Nas grandes cidades da China, como Pequim, Xangai, Guangzhou e Hangzhou, é quase em todo o lugar que se pode pagar através do celular. Mais de 80% dos supermercados aceitam pagamento com aplicativos Alipay ou Wechat pay, e a mesma porcentagem de pequenos comerciantes coloca em frente das bancas cartões com códigos QR, enquanto os taxistas se recusam a viajar com pagamento em dinheiro líquido. Com um pagamento via celular, até se pode enviar doações aos templos.
A edição South China Morning Post cita as palavras de um comerciante de legumes em um dos mercados de Guangzhou falando que sem pagamentos por celular seu negócio ficaria na bancarrota.
“Aqueles que parecem ter menos que 40 anos quase não costumam pagar em dinheiro”, contou.
Ao mesmo tempo, o proprietário de uma loja esportiva em Guangzhou observa que o dinheiro líquido representa apenas 15% das receitas.

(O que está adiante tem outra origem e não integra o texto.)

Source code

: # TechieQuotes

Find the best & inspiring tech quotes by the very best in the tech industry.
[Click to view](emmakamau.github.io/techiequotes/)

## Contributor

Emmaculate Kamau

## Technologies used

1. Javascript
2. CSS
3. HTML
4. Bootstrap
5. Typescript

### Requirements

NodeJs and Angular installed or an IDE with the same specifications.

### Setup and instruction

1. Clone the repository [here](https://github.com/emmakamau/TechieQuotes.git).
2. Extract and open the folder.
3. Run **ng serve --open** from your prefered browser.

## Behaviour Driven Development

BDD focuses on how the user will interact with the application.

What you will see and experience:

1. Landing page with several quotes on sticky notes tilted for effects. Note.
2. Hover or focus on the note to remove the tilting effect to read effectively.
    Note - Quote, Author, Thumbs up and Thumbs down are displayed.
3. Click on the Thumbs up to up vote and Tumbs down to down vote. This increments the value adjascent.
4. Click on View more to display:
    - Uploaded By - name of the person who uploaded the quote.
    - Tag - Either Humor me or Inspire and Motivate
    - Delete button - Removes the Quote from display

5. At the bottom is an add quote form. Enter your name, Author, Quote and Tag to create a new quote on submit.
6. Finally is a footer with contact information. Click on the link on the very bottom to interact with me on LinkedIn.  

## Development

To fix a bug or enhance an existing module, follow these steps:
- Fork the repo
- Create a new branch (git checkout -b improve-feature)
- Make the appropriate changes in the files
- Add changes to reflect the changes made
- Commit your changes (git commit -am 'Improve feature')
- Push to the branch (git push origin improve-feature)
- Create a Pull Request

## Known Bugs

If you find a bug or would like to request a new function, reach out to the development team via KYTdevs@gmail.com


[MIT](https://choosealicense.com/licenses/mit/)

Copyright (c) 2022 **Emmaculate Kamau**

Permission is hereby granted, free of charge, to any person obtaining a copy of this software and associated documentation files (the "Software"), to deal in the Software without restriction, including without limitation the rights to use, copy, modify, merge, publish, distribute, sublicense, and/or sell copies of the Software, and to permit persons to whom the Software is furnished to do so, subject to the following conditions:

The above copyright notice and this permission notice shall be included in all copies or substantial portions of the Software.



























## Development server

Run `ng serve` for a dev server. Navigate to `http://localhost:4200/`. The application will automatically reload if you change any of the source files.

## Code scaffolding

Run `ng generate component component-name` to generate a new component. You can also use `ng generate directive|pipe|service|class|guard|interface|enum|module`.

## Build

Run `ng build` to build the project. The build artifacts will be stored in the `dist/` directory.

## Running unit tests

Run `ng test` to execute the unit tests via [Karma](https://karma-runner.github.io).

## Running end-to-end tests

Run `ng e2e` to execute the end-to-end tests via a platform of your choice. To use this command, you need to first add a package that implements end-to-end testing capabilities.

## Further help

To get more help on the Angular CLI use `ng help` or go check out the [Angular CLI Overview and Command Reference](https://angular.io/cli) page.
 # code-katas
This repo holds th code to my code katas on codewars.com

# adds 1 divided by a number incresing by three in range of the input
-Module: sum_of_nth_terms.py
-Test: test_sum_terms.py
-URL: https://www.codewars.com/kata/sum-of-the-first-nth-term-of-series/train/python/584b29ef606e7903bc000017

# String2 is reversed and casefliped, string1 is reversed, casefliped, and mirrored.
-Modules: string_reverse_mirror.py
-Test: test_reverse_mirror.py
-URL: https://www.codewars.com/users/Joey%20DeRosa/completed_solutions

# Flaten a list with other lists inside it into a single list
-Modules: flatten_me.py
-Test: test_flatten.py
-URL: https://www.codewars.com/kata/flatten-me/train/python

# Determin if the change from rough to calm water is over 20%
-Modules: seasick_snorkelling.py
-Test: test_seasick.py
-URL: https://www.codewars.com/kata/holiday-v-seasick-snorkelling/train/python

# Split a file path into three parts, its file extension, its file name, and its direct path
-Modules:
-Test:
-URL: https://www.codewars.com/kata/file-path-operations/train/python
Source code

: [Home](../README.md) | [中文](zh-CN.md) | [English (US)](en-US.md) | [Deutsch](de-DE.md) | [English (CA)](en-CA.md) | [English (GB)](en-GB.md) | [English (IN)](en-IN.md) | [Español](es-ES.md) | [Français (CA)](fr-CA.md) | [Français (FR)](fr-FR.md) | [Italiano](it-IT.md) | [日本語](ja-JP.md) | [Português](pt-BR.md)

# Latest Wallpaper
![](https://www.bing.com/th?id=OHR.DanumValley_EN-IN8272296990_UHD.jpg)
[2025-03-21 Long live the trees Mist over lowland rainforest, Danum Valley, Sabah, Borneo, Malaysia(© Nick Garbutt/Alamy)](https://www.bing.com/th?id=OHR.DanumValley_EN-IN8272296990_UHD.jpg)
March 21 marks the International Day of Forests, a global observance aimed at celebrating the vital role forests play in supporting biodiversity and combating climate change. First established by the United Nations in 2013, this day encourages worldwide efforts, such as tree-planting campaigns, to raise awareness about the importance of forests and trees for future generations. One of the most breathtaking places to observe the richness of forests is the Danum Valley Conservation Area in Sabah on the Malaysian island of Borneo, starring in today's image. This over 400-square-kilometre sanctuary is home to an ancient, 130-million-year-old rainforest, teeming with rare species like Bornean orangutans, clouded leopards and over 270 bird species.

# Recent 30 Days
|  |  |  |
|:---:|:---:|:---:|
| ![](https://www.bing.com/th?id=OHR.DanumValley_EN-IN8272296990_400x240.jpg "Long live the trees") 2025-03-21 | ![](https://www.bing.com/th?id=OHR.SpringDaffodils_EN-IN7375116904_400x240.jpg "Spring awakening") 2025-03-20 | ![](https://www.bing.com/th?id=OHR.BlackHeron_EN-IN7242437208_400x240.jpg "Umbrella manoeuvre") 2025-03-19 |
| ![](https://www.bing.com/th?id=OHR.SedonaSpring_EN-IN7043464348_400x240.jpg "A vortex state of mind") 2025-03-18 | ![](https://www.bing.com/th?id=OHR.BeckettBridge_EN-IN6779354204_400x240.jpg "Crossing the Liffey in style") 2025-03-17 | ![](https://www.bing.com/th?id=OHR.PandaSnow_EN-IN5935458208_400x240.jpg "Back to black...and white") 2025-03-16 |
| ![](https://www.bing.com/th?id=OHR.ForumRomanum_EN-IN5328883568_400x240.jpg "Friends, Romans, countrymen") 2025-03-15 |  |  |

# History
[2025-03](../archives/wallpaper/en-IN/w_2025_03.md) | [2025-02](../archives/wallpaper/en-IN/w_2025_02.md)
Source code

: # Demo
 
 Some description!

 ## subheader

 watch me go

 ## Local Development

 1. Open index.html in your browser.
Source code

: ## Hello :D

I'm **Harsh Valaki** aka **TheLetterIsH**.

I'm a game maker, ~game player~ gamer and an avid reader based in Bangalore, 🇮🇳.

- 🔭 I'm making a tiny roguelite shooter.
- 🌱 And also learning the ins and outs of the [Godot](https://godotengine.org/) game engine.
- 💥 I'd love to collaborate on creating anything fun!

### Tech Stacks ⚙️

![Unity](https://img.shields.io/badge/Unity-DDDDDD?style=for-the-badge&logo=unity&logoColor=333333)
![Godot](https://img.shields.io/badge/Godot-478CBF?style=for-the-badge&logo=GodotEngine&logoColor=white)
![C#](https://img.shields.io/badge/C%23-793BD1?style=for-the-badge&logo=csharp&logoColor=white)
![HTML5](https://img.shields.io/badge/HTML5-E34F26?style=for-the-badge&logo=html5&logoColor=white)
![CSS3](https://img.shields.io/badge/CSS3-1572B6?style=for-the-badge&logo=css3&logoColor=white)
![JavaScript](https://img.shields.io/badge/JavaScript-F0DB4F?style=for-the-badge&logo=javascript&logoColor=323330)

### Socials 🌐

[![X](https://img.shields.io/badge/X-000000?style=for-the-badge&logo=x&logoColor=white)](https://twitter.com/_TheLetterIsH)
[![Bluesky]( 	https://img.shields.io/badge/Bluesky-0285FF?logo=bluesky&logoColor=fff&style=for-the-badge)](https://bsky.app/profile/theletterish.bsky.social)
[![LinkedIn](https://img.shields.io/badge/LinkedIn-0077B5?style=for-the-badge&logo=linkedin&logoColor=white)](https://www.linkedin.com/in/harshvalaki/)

Ainda em 2006, a China estava atrasada nos volumes de pagamentos com cartão. O dinheiro líquido representava 13% do PIB, enquanto nos EUA era de 6,4% e no Reino Unido — apenas 3,5%. Entretanto, neste ano, segundo as estatísticas da KPMG, 84% dos chineses preferem pagar por celular. Ao mesmo tempo, nos EUA apenas 20% dos proprietários de smartphones os usam para comprar algo. Por que é que, então, este tipo de pagamento é tão popular na China?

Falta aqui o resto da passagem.